[AVAILABLE DATA]

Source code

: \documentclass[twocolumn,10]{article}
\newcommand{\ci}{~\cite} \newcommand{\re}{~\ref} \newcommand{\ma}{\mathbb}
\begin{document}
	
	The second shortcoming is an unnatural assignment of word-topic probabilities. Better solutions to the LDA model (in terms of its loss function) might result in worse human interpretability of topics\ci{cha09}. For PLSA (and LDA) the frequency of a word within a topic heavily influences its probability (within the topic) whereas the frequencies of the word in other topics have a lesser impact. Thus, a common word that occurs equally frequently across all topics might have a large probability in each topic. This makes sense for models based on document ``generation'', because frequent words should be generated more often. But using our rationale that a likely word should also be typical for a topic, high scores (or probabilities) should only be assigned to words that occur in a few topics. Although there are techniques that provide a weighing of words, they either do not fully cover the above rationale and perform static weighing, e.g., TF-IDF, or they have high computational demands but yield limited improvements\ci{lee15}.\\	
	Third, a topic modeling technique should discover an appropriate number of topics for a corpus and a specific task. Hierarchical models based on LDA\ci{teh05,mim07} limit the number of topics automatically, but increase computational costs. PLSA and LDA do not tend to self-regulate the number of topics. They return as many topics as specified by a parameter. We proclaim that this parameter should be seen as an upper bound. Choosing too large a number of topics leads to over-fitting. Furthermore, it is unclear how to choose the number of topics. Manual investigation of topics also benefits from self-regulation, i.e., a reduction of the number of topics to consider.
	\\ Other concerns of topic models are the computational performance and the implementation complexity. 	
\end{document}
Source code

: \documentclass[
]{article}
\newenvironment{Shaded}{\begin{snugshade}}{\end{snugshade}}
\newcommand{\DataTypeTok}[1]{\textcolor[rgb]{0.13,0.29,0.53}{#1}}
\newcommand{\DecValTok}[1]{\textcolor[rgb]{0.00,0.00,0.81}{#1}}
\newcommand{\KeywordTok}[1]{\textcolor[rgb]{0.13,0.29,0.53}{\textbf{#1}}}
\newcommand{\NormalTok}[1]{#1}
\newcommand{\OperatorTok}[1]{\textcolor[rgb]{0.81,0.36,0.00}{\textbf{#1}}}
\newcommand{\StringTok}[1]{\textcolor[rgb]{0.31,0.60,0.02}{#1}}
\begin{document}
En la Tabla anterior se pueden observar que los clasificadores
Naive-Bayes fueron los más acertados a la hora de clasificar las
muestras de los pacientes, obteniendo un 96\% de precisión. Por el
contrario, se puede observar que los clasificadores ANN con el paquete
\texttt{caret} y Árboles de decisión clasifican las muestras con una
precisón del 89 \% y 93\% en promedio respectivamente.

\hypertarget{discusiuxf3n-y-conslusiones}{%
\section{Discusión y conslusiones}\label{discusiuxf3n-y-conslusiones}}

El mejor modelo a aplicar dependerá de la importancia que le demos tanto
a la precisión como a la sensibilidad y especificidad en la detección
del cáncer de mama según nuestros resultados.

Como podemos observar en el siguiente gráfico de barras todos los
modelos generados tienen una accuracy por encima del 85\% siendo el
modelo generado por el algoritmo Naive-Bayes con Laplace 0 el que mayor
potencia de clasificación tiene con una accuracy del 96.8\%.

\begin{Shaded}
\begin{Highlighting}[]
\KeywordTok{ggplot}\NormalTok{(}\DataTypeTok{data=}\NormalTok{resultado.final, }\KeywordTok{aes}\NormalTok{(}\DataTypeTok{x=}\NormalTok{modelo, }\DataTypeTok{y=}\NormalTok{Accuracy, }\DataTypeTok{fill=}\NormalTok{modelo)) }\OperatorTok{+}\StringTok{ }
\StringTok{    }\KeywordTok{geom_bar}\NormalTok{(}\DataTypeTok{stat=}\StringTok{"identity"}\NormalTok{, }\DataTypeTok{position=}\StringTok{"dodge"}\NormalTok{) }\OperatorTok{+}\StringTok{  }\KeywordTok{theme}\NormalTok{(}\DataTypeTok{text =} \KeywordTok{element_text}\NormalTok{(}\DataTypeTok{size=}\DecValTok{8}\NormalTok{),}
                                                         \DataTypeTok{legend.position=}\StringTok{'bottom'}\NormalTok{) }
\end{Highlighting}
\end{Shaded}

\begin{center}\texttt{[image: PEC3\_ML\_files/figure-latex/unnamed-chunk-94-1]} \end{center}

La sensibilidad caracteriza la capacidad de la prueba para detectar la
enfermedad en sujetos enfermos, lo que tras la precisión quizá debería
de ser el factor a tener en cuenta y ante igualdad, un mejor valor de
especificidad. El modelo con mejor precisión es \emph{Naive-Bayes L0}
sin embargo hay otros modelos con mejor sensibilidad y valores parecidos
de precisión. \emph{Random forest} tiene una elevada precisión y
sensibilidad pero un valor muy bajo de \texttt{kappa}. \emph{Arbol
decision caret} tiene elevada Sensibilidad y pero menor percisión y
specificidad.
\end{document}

[/AVAILABLE DATA]
[AVAILABLE DATA]

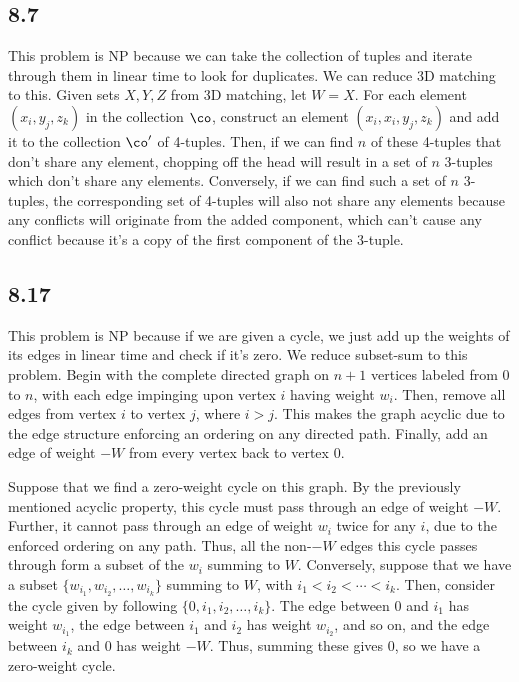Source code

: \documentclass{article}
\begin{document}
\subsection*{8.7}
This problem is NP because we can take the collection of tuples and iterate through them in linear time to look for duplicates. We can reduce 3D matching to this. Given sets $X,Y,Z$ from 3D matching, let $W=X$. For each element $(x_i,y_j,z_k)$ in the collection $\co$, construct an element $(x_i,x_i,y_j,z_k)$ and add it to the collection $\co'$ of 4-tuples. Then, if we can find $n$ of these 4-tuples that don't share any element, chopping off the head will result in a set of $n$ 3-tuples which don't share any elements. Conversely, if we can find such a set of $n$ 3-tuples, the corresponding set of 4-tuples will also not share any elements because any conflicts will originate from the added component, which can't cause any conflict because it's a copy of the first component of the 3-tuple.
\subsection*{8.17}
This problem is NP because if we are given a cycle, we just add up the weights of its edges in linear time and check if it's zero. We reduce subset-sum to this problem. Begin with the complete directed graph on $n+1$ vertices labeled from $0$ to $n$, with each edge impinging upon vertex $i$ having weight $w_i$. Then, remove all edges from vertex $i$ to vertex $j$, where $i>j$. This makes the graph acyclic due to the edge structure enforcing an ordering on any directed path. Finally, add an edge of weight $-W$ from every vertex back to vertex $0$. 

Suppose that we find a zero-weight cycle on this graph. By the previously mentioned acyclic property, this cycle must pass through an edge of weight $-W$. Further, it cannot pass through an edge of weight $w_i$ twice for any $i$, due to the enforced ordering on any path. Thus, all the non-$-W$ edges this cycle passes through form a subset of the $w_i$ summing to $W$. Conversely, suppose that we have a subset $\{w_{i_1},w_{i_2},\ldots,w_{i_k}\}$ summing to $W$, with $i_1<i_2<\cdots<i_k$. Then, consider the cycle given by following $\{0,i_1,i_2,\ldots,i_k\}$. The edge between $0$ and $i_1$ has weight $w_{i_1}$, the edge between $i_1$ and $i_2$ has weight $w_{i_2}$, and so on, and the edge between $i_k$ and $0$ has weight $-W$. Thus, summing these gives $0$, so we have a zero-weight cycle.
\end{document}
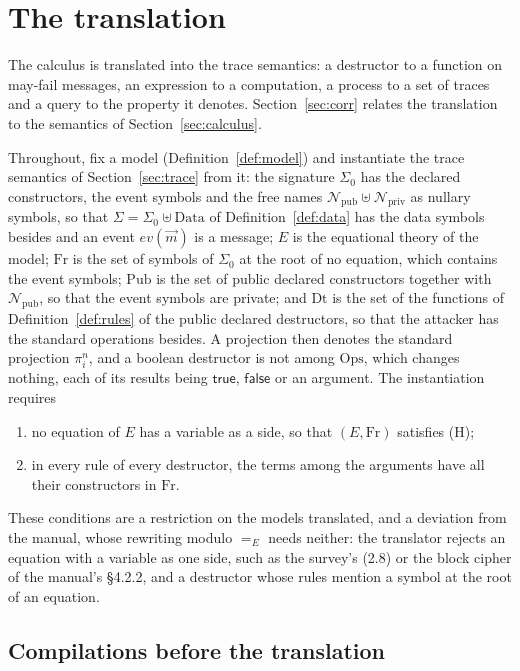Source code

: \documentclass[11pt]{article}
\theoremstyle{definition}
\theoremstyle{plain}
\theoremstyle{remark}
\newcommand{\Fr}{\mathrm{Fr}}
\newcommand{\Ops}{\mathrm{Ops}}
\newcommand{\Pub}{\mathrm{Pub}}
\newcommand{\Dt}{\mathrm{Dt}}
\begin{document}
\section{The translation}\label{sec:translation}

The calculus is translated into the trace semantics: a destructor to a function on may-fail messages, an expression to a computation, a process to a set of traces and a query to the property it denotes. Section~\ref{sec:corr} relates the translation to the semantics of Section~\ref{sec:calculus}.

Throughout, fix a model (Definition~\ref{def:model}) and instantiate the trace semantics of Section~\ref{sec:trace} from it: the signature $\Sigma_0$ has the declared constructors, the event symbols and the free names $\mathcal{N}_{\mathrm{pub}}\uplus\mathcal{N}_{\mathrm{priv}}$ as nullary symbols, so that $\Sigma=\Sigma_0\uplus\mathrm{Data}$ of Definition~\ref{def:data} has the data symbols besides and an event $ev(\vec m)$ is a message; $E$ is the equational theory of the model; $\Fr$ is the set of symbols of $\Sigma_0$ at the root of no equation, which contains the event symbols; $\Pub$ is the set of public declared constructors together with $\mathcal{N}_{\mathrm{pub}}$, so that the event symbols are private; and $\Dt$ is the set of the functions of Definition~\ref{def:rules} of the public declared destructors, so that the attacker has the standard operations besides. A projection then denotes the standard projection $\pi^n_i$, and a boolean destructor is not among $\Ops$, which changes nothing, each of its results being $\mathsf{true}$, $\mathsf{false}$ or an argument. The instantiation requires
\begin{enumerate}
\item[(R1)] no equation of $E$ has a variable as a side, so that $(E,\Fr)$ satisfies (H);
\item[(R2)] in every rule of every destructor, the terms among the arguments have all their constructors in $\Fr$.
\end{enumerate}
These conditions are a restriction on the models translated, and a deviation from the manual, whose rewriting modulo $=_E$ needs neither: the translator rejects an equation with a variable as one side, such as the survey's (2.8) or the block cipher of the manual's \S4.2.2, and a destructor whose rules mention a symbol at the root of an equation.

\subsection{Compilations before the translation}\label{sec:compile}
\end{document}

[/AVAILABLE DATA]
[AVAILABLE DATA]

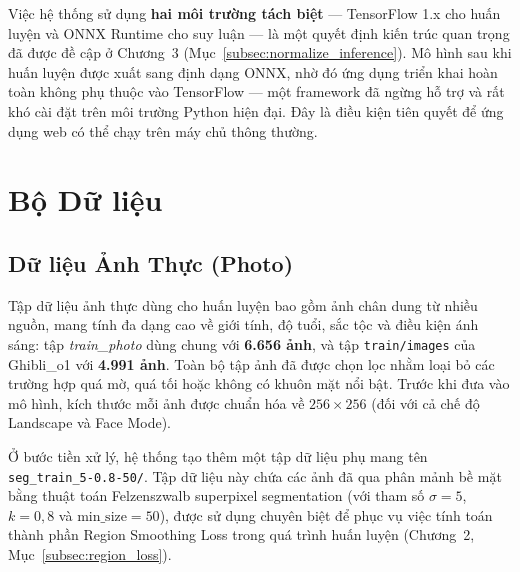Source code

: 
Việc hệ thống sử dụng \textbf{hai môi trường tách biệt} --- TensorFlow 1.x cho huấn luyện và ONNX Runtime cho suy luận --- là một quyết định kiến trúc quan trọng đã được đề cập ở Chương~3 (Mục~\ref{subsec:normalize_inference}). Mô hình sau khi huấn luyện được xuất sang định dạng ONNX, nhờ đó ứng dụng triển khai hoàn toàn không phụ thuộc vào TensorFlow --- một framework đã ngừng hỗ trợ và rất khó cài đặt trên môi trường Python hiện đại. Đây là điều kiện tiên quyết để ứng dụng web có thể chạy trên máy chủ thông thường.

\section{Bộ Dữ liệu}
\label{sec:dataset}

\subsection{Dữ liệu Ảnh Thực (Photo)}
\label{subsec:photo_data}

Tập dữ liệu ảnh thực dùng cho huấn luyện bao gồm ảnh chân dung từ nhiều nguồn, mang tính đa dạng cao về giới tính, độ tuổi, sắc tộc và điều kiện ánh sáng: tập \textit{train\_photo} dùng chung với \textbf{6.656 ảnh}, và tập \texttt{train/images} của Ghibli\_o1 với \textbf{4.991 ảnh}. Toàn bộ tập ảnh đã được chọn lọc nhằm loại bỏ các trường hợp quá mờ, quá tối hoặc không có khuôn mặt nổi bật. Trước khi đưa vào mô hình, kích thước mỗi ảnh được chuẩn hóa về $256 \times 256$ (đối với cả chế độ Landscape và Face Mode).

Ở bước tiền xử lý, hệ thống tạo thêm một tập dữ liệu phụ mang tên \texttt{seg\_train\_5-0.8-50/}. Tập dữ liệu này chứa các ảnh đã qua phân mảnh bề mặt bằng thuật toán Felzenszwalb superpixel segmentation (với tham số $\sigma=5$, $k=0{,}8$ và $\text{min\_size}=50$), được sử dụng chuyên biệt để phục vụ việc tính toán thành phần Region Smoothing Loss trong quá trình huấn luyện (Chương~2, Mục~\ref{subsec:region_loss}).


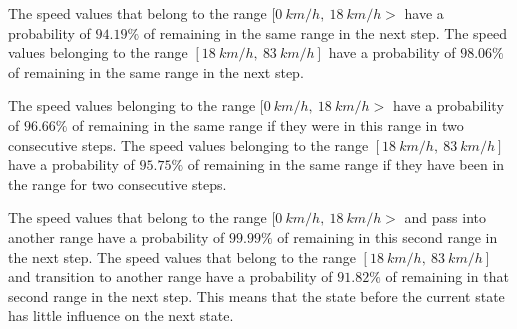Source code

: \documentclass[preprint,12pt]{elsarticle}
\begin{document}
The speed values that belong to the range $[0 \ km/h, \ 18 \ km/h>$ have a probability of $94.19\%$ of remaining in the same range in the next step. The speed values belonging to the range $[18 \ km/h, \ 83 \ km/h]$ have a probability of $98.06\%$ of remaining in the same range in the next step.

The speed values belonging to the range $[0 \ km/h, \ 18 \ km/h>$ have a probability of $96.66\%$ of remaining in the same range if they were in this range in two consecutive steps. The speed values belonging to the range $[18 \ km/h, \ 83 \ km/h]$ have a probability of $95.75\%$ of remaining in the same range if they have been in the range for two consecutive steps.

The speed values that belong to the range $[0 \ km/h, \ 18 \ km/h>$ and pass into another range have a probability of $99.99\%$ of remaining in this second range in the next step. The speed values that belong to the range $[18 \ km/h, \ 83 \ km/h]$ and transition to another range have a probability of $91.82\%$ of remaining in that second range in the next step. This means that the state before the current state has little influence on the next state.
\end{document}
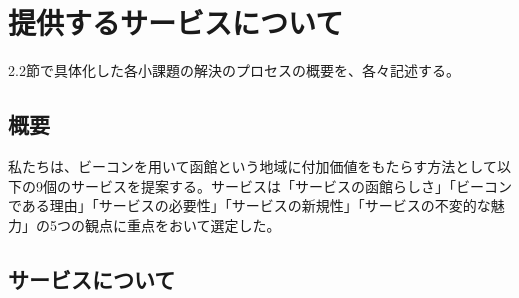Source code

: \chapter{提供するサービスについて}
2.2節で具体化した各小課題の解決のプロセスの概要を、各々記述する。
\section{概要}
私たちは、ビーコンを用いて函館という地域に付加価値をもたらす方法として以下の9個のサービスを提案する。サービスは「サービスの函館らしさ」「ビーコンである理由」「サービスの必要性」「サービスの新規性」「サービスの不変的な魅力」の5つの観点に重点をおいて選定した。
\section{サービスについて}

[/AVAILABLE DATA]

**WORK INSTRUCTION:** Search the entries for the word "Bayes" and pick out every line that holds it.

**TASK RESPONSE:**
Naive-Bayes fueron los más acertados a la hora de clasificar las
modelo generado por el algoritmo Naive-Bayes con Laplace 0 el que mayor
especificidad. El modelo con mejor precisión es \emph{Naive-Bayes L0}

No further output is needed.